Problème dans l’islam

«Le problème, quand on dialogue avec les responsables musulmans, c’est qu’ils ne reconnaissent pas qu’il y a un problème dans l’islam même. Ils pensent être les plus intelligents, que l’Occident est dégénéré… Le monde arabe refuse de voir les problèmes en face. Pensons à la Corée du Sud, qui était un pays pauvre il n’y a pas si longtemps. C’est désormais, après la Finlande, le deuxième pays du monde sur le plan de l’éducation. Mais combien de choses avons-nous inventées dans le monde musulman au cours de ces derniers siècles? Qu’avons-nous offert à l’humanité, à part le terrorisme?»

Malheureusement, insiste le jésuite égyptien, c’est l’islam le plus obscurantiste que l’on enseigne dans les mosquées et dans les institutions d’al-Azhar. «Dans ces institutions, dans les manuels, on trouve quantité de textes islamistes, comment haïr le juif et le chrétien, comment couper les mains… C’est toujours enseigné! Le président égyptien Abdel Fattah al-Sissi a tancé al-Azhar à ce sujet.»

Des musulmans libéraux, comme les journalistes Ibrahim Issa ou Islam El Behery, qui osent s’en prendre aux interprétations de l’islam imposées par al-Azhar, sont menacés. L’émission d’El Behery sur la chaîne de télévision privée al-Kahera Wal Nas a été supprimée. «Il a été condamné le mois dernier à cinq ans de prison sous l’accusation d’avoir diffamé la religion. Il va faire appel, mais la menace est là!»

Exégèse figée

Référence mondiale pour l’islam sunnite, al-Azhar ne semble pas prête à se rallier à un islam libéral. «Al-Azhar ne fait que reprendre les textes fondateurs de l’islam. L’exégèse en a été faite au Xe siècle. Les théologiens musulmans ont décrété à cette époque qu’il n’y avait plus lieu de réfléchir sur leur foi, ils ont fermé la porte de l’interprétation, qu’on appelle l’«ijtihâd». Cette fermeture signifie le refus de toute réflexion critique en islam, ce qui a pratiquement abouti à sa fossilisation.»

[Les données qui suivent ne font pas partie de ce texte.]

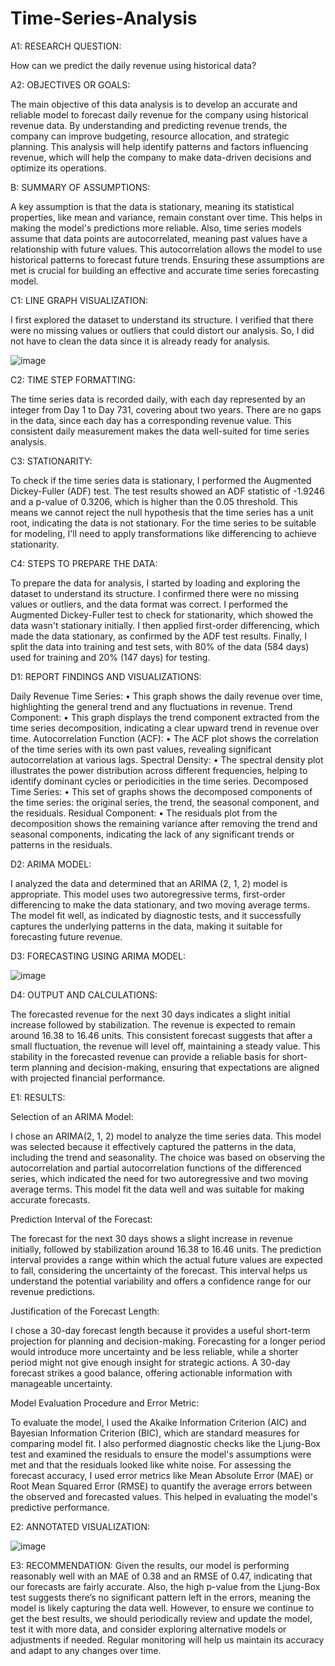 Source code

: # Time-Series-Analysis

A1: RESEARCH QUESTION:

How can we predict the daily revenue using historical data?

A2: OBJECTIVES OR GOALS:

The main objective of this data analysis is to develop an accurate and reliable model to forecast daily revenue for the company using historical revenue data. By understanding and predicting revenue trends, the company can improve budgeting, resource allocation, and strategic planning. This analysis will help identify patterns and factors influencing revenue, which will help the company to make data-driven decisions and optimize its operations.

B: SUMMARY OF ASSUMPTIONS:

A key assumption is that the data is stationary, meaning its statistical properties, like mean and variance, remain constant over time. This helps in making the model's predictions more reliable. Also, time series models assume that data points are autocorrelated, meaning past values have a relationship with future values. This autocorrelation allows the model to use historical patterns to forecast future trends. Ensuring these assumptions are met is crucial for building an effective and accurate time series forecasting model.

C1: LINE GRAPH VISUALIZATION:

I first explored the dataset to understand its structure. I verified that there were no missing values or outliers that could distort our analysis. So, I did not have to clean the data since it is already ready for analysis.


![image](https://github.com/user-attachments/assets/7f6513ff-9cc5-4a70-8ae9-5bf407c05ed0)

C2: TIME STEP FORMATTING:

The time series data is recorded daily, with each day represented by an integer from Day 1 to Day 731, covering about two years. There are no gaps in the data, since each day has a corresponding revenue value. This consistent daily measurement makes the data well-suited for time series analysis.

C3: STATIONARITY:

To check if the time series data is stationary, I performed the Augmented Dickey-Fuller (ADF) test. The test results showed an ADF statistic of -1.9246 and a p-value of 0.3206, which is higher than the 0.05 threshold. This means we cannot reject the null hypothesis that the time series has a unit root, indicating the data is not stationary. For the time series to be suitable for modeling, I'll need to apply transformations like differencing to achieve stationarity.

C4: STEPS TO PREPARE THE DATA:

To prepare the data for analysis, I started by loading and exploring the dataset to understand its structure. I confirmed there were no missing values or outliers, and the data format was correct. I performed the Augmented Dickey-Fuller test to check for stationarity, which showed the data wasn't stationary initially. I then applied first-order differencing, which made the data stationary, as confirmed by the ADF test results. Finally, I split the data into training and test sets, with 80% of the data (584 days) used for training and 20% (147 days) for testing.

D1: REPORT FINDINGS AND VISUALIZATIONS:

Daily Revenue Time Series:
•	This graph shows the daily revenue over time, highlighting the general trend and any fluctuations in revenue.
Trend Component:
•	This graph displays the trend component extracted from the time series decomposition, indicating a clear upward trend in revenue over time.
Autocorrelation Function (ACF):
•	The ACF plot shows the correlation of the time series with its own past values, revealing significant autocorrelation at various lags.
Spectral Density:
•	The spectral density plot illustrates the power distribution across different frequencies, helping to identify dominant cycles or periodicities in the time series.
Decomposed Time Series:
•	This set of graphs shows the decomposed components of the time series: the original series, the trend, the seasonal component, and the residuals.
Residual Component:
•	The residuals plot from the decomposition shows the remaining variance after removing the trend and seasonal components, indicating the lack of any significant trends or patterns in the residuals.

D2: ARIMA MODEL:

I analyzed the data and determined that an ARIMA (2, 1, 2) model is appropriate. This model uses two autoregressive terms, first-order differencing to make the data stationary, and two moving average terms. The model fit well, as indicated by diagnostic tests, and it successfully captures the underlying patterns in the data, making it suitable for forecasting future revenue.

D3: FORECASTING USING ARIMA MODEL:


![image](https://github.com/user-attachments/assets/f95e9ce5-7da2-44e5-a5ff-d346d09bc905)


D4: OUTPUT AND CALCULATIONS:

The forecasted revenue for the next 30 days indicates a slight initial increase followed by stabilization. The revenue is expected to remain around 16.38 to 16.46 units. This consistent forecast suggests that after a small fluctuation, the revenue will level off, maintaining a steady value. This stability in the forecasted revenue can provide a reliable basis for short-term planning and decision-making, ensuring that expectations are aligned with projected financial performance.

E1: RESULTS:

Selection of an ARIMA Model:

I chose an ARIMA(2, 1, 2) model to analyze the time series data. This model was selected because it effectively captured the patterns in the data, including the trend and seasonality. The choice was based on observing the autocorrelation and partial autocorrelation functions of the differenced series, which indicated the need for two autoregressive and two moving average terms. This model fit the data well and was suitable for making accurate forecasts.

Prediction Interval of the Forecast:

The forecast for the next 30 days shows a slight increase in revenue initially, followed by stabilization around 16.38 to 16.46 units. The prediction interval provides a range within which the actual future values are expected to fall, considering the uncertainty of the forecast. This interval helps us understand the potential variability and offers a confidence range for our revenue predictions.


Justification of the Forecast Length:

I chose a 30-day forecast length because it provides a useful short-term projection for planning and decision-making. Forecasting for a longer period would introduce more uncertainty and be less reliable, while a shorter period might not give enough insight for strategic actions. A 30-day forecast strikes a good balance, offering actionable information with manageable uncertainty.

Model Evaluation Procedure and Error Metric:

To evaluate the model, I used the Akaike Information Criterion (AIC) and Bayesian Information Criterion (BIC), which are standard measures for comparing model fit. I also performed diagnostic checks like the Ljung-Box test and examined the residuals to ensure the model's assumptions were met and that the residuals looked like white noise. For assessing the forecast accuracy, I used error metrics like Mean Absolute Error (MAE) or Root Mean Squared Error (RMSE) to quantify the average errors between the observed and forecasted values. This helped in evaluating the model's predictive performance.

E2: ANNOTATED VISUALIZATION:


![image](https://github.com/user-attachments/assets/b077514f-3786-4230-9037-0153a0633aa6)

E3: RECOMMENDATION:
Given the results, our model is performing reasonably well with an MAE of 0.38 and an RMSE of 0.47, indicating that our forecasts are fairly accurate. Also, the high p-value from the Ljung-Box test suggests there’s no significant pattern left in the errors, meaning the model is likely capturing the data well. However, to ensure we continue to get the best results, we should periodically review and update the model, test it with more data, and consider exploring alternative models or adjustments if needed. Regular monitoring will help us maintain its accuracy and adapt to any changes over time.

Le premier tournant a été la condamnation du motazilisme, mouvement de pensée rationaliste reconnaissant le caractère créé du Coran. C’était la période de gloire de Bagdad, avec les califes Haroun al-Rachid et al-Mamoun. Ils avaient accueilli à leur cour les «motazilites» (courant minoritaire de l’islam) et fait jeter en prison Ibn Hanbal. Ce dernier était un tenant de la position rigide et un partisan du dogme du Coran incréé. Après la disparition du calife Mamoun, son successeur indirect, Mutawakkil, libère Ibn Hanbal et emprisonne les motazilites. «Il a choisi la version du Coran incréé. Cette première décision fait du Coran une parole de Dieu intouchable.»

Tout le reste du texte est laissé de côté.